The problem is that most Texas doughnuts are massive structures that require at least two acres of land for aboveground parking plus residences. Because of their size, these residential sites become “islands in suburban places. There’s no infrastructure for people to walk to around these developments,” says architect Emily Arden Wells, “The Texas doughnut doesn’t actually solve the problem of suburban sprawl; it just hides the parking garage.”

Now, a few forward-thinking architects are taking the best elements of Texas doughnuts to make more walkable, thoughtful, appealing projects overall. Wanting to create suburban projects where residents could have urban amenities at hand, Irvine, California-based KTGY Group, Inc., Architecture + Planning is creating a host of innovative projects that use the core idea of the Texas Doughnut in a thoroughly modern way. “Site selection is key,” says David Senden, principal with KTGY Group. “There are some developments where the city is the amenity.  For others, we really need to think about how we create a sense of community.”

KTGY’s projects center on the needs of hipper, tech-savvy residents, offering services that move the typical Texas doughnut into a more relevant typology. “It’s gone past simply a club room and a little exercise closet,” Senden notes. “We’re doing things like YouTube recording studios, Xbox/PlayStation rooms, full-blown health clubs in addition to funky gathering spaces and cyber lounges.” A project in Eugene, Oregon offers plentiful indoor bicycle parking, a two-level tiered courtyard with a swimming pool, and a parking garage clad in an art installation; a Long Beach, California development has a rooftop lounge with pool, spa, and outdoor fireplaces, along with shops, cafés, and restaurants at street level that front a pedestrian-only promenade.

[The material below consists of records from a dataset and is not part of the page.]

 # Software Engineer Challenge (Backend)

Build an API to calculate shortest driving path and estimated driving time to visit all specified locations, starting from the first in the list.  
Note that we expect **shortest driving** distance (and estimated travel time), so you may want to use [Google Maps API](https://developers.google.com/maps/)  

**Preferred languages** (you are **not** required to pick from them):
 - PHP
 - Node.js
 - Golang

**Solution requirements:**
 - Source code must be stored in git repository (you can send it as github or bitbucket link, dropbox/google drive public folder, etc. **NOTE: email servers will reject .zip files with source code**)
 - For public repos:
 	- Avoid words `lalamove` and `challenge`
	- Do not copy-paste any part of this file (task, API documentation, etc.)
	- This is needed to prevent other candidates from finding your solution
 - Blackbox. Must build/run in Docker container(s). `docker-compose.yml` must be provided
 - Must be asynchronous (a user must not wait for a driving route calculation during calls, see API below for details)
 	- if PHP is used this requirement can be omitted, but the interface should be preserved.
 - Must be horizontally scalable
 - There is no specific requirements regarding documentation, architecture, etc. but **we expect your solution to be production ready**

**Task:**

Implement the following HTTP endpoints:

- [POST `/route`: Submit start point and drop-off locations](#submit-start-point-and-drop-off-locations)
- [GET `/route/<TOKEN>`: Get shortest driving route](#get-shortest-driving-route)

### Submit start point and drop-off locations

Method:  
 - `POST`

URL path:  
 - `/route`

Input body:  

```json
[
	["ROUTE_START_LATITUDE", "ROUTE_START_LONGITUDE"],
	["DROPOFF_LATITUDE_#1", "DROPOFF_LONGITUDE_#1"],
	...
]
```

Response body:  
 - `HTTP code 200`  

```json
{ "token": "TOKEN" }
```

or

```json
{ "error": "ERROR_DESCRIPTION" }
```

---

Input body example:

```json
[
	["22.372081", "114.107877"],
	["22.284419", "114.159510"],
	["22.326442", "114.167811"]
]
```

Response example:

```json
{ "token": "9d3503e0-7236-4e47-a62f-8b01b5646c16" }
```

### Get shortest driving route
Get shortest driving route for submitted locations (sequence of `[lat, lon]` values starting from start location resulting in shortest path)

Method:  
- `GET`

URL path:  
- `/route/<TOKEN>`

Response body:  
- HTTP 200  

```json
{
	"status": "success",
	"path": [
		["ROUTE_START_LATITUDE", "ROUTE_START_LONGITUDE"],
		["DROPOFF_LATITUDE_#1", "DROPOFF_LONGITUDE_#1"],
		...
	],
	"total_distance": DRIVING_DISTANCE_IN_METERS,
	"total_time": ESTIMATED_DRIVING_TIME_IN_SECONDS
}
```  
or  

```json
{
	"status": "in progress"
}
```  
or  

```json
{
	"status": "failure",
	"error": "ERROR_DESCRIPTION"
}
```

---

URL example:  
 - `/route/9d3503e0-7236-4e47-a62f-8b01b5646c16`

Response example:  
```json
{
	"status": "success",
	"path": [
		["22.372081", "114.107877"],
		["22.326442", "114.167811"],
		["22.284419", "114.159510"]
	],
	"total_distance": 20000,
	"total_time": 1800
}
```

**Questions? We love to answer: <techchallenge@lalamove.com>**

Wells proposes another interesting Texas doughnut idea, geared towards a demographic not generally drawn to this design type. Working with professors Keith Krumwiede and Kathleen John-Alder as part of her third-year design studio at Yale University School of Architecture, Wells reimagined the typical Texas doughnut for “a young professional family who wants a green space but doesn’t want to mow the lawn, who wants urban living with amenities in the building, but doesn’t want to give up their single-family home concept.”

In her as-yet unbuilt Texas Doughnut Redux, the apartment building and adjacent parking garage are designed with an overall layer of green, from a perimeter of street trees on the sidewalk to a mossy jungle-like ground floor. Living spaces built with high-end finishes would be separated from the garage by grassy courtyards or screens of living bamboo that would “buffer the transition from car to home,” says Wells. The garage itself would be fringed with more trees, along with LED art installation screens. A neighborhood vibe would be encouraged through rooftop pools and running tracks, communal courtyards, and street-level restaurants, shops, and cafés.

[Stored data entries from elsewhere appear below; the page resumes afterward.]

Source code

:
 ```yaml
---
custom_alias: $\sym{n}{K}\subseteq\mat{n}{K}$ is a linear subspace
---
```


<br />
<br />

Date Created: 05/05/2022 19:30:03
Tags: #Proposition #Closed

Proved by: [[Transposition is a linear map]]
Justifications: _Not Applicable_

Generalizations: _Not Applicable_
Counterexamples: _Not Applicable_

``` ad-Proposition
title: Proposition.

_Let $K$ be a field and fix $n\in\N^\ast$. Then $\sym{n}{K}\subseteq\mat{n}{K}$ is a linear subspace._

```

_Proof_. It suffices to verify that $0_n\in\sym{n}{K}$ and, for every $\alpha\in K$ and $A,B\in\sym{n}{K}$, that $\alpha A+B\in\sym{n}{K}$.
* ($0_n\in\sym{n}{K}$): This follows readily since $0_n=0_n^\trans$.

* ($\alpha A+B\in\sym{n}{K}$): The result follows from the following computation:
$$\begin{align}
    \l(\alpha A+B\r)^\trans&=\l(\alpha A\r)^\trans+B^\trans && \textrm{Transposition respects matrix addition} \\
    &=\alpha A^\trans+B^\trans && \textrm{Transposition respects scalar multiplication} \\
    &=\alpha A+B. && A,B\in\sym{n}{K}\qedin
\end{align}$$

What both Wells’ and KTGY’s projects have in common is their innovative take on a traditional typology that’s become rather stale. Rather than just another oversized apartment complex, these projects take the best elements of the Texas doughnut and make them even better by creating projects that foster both community and density. “Residents can have their tomato garden and their bed of irises while also living on the fifth floor with two kids and having their car right there and dream bar downstairs,” says Wells. “It creates a lot of possibility of how we can live in a way where we get both the city and the country.” Fresh updates on a traditional building type, these ideas present the kind of urban-minded solutions that can make suburbs thrive.